Memory & Storage Capacity
Another component that will aid in the overall performance of the smartphone, lies with its memory. Primarily, we are referring to random access memory (RAM) for those who are familiar with the term.
Previously, apps were limited to simple, uncomplicated ones that require little processing power. With the refinement of technologies, operating systems and an increased reliance on the mobile lifestyle, smartphones are becoming increasingly faster. As such, app developers are flocking to take advantage by creating bigger and flashier apps. Sufficient RAM allows for these apps to perform smoothly; with multi-tasking available in most OSes, having more RAM equates to a device being able to run more apps concurrently and is apt at handling app switching.
Newer smartphones offer at least 768MB to 1GB, such as the Samsung Galaxy Nexus. It is important to note that while the final performance for the app is also dependent on coding, having a more RAM never hurts.
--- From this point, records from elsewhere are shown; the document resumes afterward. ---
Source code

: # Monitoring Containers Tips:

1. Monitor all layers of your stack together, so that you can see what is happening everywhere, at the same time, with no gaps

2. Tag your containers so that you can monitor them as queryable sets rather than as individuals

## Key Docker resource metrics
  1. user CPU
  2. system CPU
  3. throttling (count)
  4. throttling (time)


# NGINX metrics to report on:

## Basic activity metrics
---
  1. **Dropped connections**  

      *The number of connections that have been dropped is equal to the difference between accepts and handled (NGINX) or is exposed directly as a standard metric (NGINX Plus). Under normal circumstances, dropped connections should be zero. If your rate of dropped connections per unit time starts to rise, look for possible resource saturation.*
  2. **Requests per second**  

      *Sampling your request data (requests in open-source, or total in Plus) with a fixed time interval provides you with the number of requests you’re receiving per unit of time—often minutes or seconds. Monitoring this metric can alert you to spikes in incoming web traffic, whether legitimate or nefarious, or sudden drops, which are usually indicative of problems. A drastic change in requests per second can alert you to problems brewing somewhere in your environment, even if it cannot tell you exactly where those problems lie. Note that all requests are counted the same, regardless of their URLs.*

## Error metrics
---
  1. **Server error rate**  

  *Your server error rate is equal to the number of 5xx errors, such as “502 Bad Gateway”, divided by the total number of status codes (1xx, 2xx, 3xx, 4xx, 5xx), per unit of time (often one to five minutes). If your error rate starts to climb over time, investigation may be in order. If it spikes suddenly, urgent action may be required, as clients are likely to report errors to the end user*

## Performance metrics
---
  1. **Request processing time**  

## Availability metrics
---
The current portfolio has seen an upper limit of 1GB. Phones that will be coming out this year still more or less follow this limit but there's still hope for even greater heights; word has it that the upcoming Samsung Galaxy S III will come with 2GB of RAM.
Tip: The typical range for memory now stands at 512MB to 1GB, which is sufficient for current needs. While more RAM translates to better performance for multi-tasking, don't get sucked into the numbers game.
The Storage Crunch
Like their bigger tablet counterparts, phones are usually preloaded with internal storage. Often, they come in 16GB or 32GB variants; Apple's iPhone offers an even larger capacity variant at 64GB. Of course, better specs also translates to a higher price to pay; the larger the storage option, the more cash you have to fork out.
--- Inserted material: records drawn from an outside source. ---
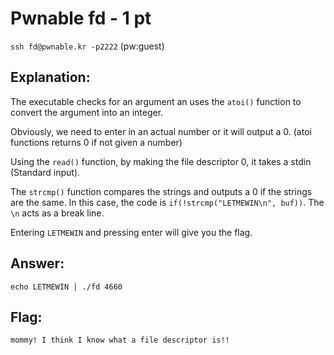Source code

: # Pwnable fd - 1 pt
`ssh fd@pwnable.kr -p2222` (pw:guest)

## Explanation:
The executable checks for an argument an uses the `atoi()` function to convert the argument into an integer.

Obviously, we need to enter in an actual number or it will output a 0. (atoi functions returns 0 if not given a number)

Using the `read()` function, by making the file descriptor 0, it takes a stdin (Standard input).

The `strcmp()` function compares the strings and outputs a 0 if the strings are the same. In this case, the code is `if(!strcmp("LETMEWIN\n", buf))`. The `\n` acts as a break line.

Entering `LETMEWIN` and pressing enter will give you the flag.

## Answer:
`echo LETMEWIN | ./fd 4660`

## Flag:
`mommy! I think I know what a file descriptor is!!`
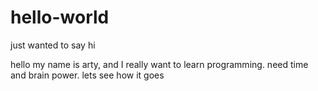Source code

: hello-world
===========

just wanted to say hi

hello my name is arty, and I really want to learn programming. need time and brain power. lets see how it goes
Similar to RAM, a higher number is definitely preferred, but the important question here is: do you really need the extra storage space, especially considering that most phones these days (not all do; e.g., Windows Phone 7 devices, Samsung Galaxy Nexus) come with microSD expansion capabilities up to 32GB?
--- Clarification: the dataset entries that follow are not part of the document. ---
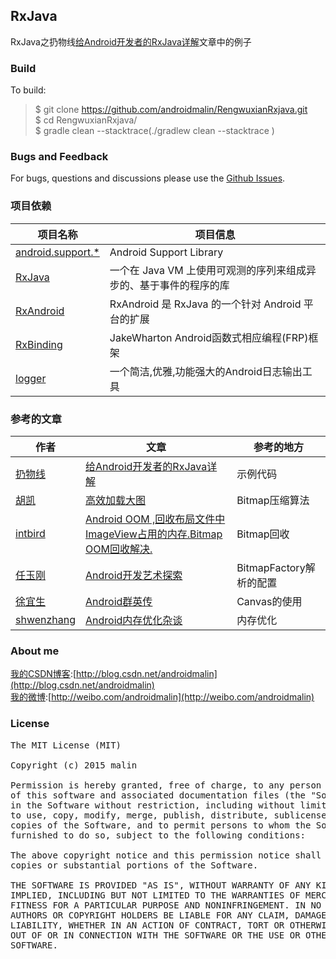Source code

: ## RxJava
RxJava之扔物线[给Android开发者的RxJava详解](http://gank.io/post/560e15be2dca930e00da1083)文章中的例子

### Build

To build:
>$ git clone https://github.com/androidmalin/RengwuxianRxjava.git<br/>
>$ cd RengwuxianRxjava/<br/>
>$ gradle clean --stacktrace(./gradlew clean --stacktrace )<br/>


### Bugs and Feedback

For bugs, questions and discussions please use the [Github Issues](https://github.com/androidmalin/RengwuxianRxjava/issues).


### 项目依赖

项目名称 | 项目信息
------- | -------
[android.support.*](https://developer.android.com/tools/support-library/index.html) | Android Support Library
[RxJava](https://github.com/ReactiveX/RxJava) | 一个在 Java VM 上使用可观测的序列来组成异步的、基于事件的程序的库
[RxAndroid](https://github.com/ReactiveX/RxAndroid) | RxAndroid 是 RxJava 的一个针对 Android 平台的扩展
[RxBinding](https://github.com/JakeWharton/RxBinding) | JakeWharton Android函数式相应编程(FRP)框架
[logger](https://github.com/orhanobut/logger) | 一个简洁,优雅,功能强大的Android日志输出工具


### 参考的文章
作者 | 文章| 参考的地方
------- | -------| -------
[扔物线](https://github.com/rengwuxian) | [给Android开发者的RxJava详解](http://gank.io/post/560e15be2dca930e00da1083) | 示例代码
[胡凯](https://github.com/kesenhoo) | [ 高效加载大图](http://hukai.me/android-training-course-in-chinese/graphics/displaying-bitmaps/load-bitmap.html) | Bitmap压缩算法
[intbird](http://blog.csdn.net/intbird) | [Android OOM ,回收布局文件中ImageView占用的内存.Bitmap OOM回收解决.](http://blog.csdn.net/intbird/article/details/19905549) | Bitmap回收
[任玉刚](https://github.com/singwhatiwanna)|[Android开发艺术探索](https://item.jd.com/11760209.html) | BitmapFactory解析的配置
[徐宜生](https://github.com/xuyisheng)|[Android群英传](https://item.jd.com/11758334.html)| Canvas的使用
[shwenzhang](https://github.com/shwenzhang)|[Android内存优化杂谈](http://mp.weixin.qq.com/s?__biz=MzAwNDY1ODY2OQ==&mid=400656149&idx=1&sn=122b4f4965fafebf78ec0b4fce2ef62a&3rd=MzA3MDU4NTYzMw==&scene=6#rd)| 内存优化


### About me

[我的CSDN博客](http://blog.csdn.net/androidmalin):[http://blog.csdn.net/androidmalin](http://blog.csdn.net/androidmalin)<br/>
[我的微博](http://weibo.com/androidmalin):[http://weibo.com/androidmalin](http://weibo.com/androidmalin)<br/>


### License
<pre>
The MIT License (MIT)

Copyright (c) 2015 malin

Permission is hereby granted, free of charge, to any person obtaining a copy
of this software and associated documentation files (the "Software"), to deal
in the Software without restriction, including without limitation the rights
to use, copy, modify, merge, publish, distribute, sublicense, and/or sell
copies of the Software, and to permit persons to whom the Software is
furnished to do so, subject to the following conditions:

The above copyright notice and this permission notice shall be included in all
copies or substantial portions of the Software.

THE SOFTWARE IS PROVIDED "AS IS", WITHOUT WARRANTY OF ANY KIND, EXPRESS OR
IMPLIED, INCLUDING BUT NOT LIMITED TO THE WARRANTIES OF MERCHANTABILITY,
FITNESS FOR A PARTICULAR PURPOSE AND NONINFRINGEMENT. IN NO EVENT SHALL THE
AUTHORS OR COPYRIGHT HOLDERS BE LIABLE FOR ANY CLAIM, DAMAGES OR OTHER
LIABILITY, WHETHER IN AN ACTION OF CONTRACT, TORT OR OTHERWISE, ARISING FROM,
OUT OF OR IN CONNECTION WITH THE SOFTWARE OR THE USE OR OTHER DEALINGS IN THE
SOFTWARE.

</pre>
It all boils down to what you will be using the device for. If you wish to have your large multimedia collection within easy reach or you are someone who has many apps (especially games; graphic-intensive ones usually take up more space), a 32/64GB storage capacity will be the preferred choice. If you look at this from the perspective of someone who doesn't like to manage files, a higher storage capacity also means de-cluttering and making space for more important files is less of a concern.
If you're just someone who wishes to use your phone as a music player, 32GB should be plenty, with enough leftover for apps. Otherwise, users who fit neither of the above categories should go for the 16GB version, but note that the need for storage management might arise.